The lines to return are those below that contain the word "abtest".
INPUT below:
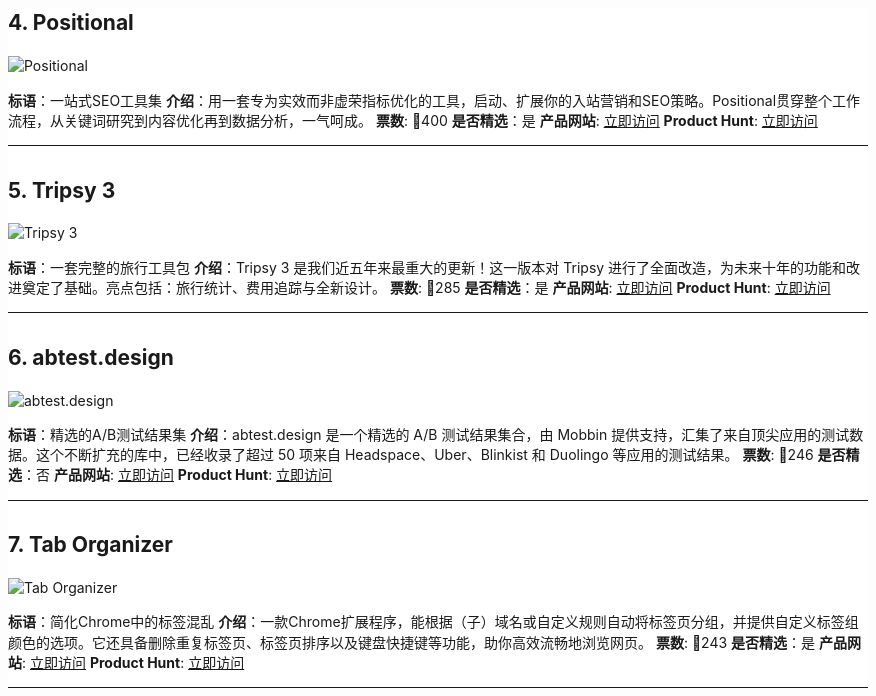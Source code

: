 ## 4. Positional
![Positional](https://ph-files.imgix.net/6c7e0dad-f10c-4ef7-a6e8-cc0722e855ba.png?auto=format&fit=crop&frame=1&h=512&w=1024)

**标语**：一站式SEO工具集
**介绍**：用一套专为实效而非虚荣指标优化的工具，启动、扩展你的入站营销和SEO策略。Positional贯穿整个工作流程，从关键词研究到内容优化再到数据分析，一气呵成。
**票数**: 🔺400
**是否精选**：是
**产品网站**:  <a href='https://www.producthunt.com/r/JUZL3XJFKKRYVF?utm_source=www.chuhaix.com' target='_blank' rel='nofollow'>立即访问</a>
**Product Hunt**:  <a href='https://www.producthunt.com/posts/positional?utm_source=www.chuhaix.com' target='_blank' rel='nofollow'>立即访问</a>

---

## 5. Tripsy 3
![Tripsy 3](https://ph-files.imgix.net/e4aa32ec-12ea-4e8d-8ce9-7c9b7575cf9a.png?auto=format&fit=crop&frame=1&h=512&w=1024)

**标语**：一套完整的旅行工具包
**介绍**：Tripsy 3 是我们近五年来最重大的更新！这一版本对 Tripsy 进行了全面改造，为未来十年的功能和改进奠定了基础。亮点包括：旅行统计、费用追踪与全新设计。
**票数**: 🔺285
**是否精选**：是
**产品网站**:  <a href='https://www.producthunt.com/r/B7WCLWNTCTBYMF?utm_source=www.chuhaix.com' target='_blank' rel='nofollow'>立即访问</a>
**Product Hunt**:  <a href='https://www.producthunt.com/posts/tripsy-3?utm_source=www.chuhaix.com' target='_blank' rel='nofollow'>立即访问</a>

---

## 6. abtest.design
![abtest.design](https://ph-files.imgix.net/650dc791-13d1-4109-bf3d-1deff30275f2.png?auto=format&fit=crop&frame=1&h=512&w=1024)

**标语**：精选的A/B测试结果集
**介绍**：abtest.design 是一个精选的 A/B 测试结果集合，由 Mobbin 提供支持，汇集了来自顶尖应用的测试数据。这个不断扩充的库中，已经收录了超过 50 项来自 Headspace、Uber、Blinkist 和 Duolingo 等应用的测试结果。
**票数**: 🔺246
**是否精选**：否
**产品网站**:  <a href='https://www.producthunt.com/r/Q4D5XJWOQOCOHN?utm_source=www.chuhaix.com' target='_blank' rel='nofollow'>立即访问</a>
**Product Hunt**:  <a href='https://www.producthunt.com/posts/abtest-design?utm_source=www.chuhaix.com' target='_blank' rel='nofollow'>立即访问</a>

---

## 7. Tab Organizer
![Tab Organizer](https://ph-files.imgix.net/7c958798-8ab1-4d60-8f19-36db0d26d5eb.png?auto=format&fit=crop&frame=1&h=512&w=1024)

**标语**：简化Chrome中的标签混乱
**介绍**：一款Chrome扩展程序，能根据（子）域名或自定义规则自动将标签页分组，并提供自定义标签组颜色的选项。它还具备删除重复标签页、标签页排序以及键盘快捷键等功能，助你高效流畅地浏览网页。
**票数**: 🔺243
**是否精选**：是
**产品网站**:  <a href='https://www.producthunt.com/r/6ORKTZRY6RKTQM?utm_source=www.chuhaix.com' target='_blank' rel='nofollow'>立即访问</a>
**Product Hunt**:  <a href='https://www.producthunt.com/posts/tab-organizer-3?utm_source=www.chuhaix.com' target='_blank' rel='nofollow'>立即访问</a>

---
End of INPUT.
RESPONSE AREA
## 6. abtest.design
![abtest.design](https://ph-files.imgix.net/650dc791-13d1-4109-bf3d-1deff30275f2.png?auto=format&fit=crop&frame=1&h=512&w=1024)
**介绍**：abtest.design 是一个精选的 A/B 测试结果集合，由 Mobbin 提供支持，汇集了来自顶尖应用的测试数据。这个不断扩充的库中，已经收录了超过 50 项来自 Headspace、Uber、Blinkist 和 Duolingo 等应用的测试结果。
**Product Hunt**:  <a href='https://www.producthunt.com/posts/abtest-design?utm_source=www.chuhaix.com' target='_blank' rel='nofollow'>立即访问</a>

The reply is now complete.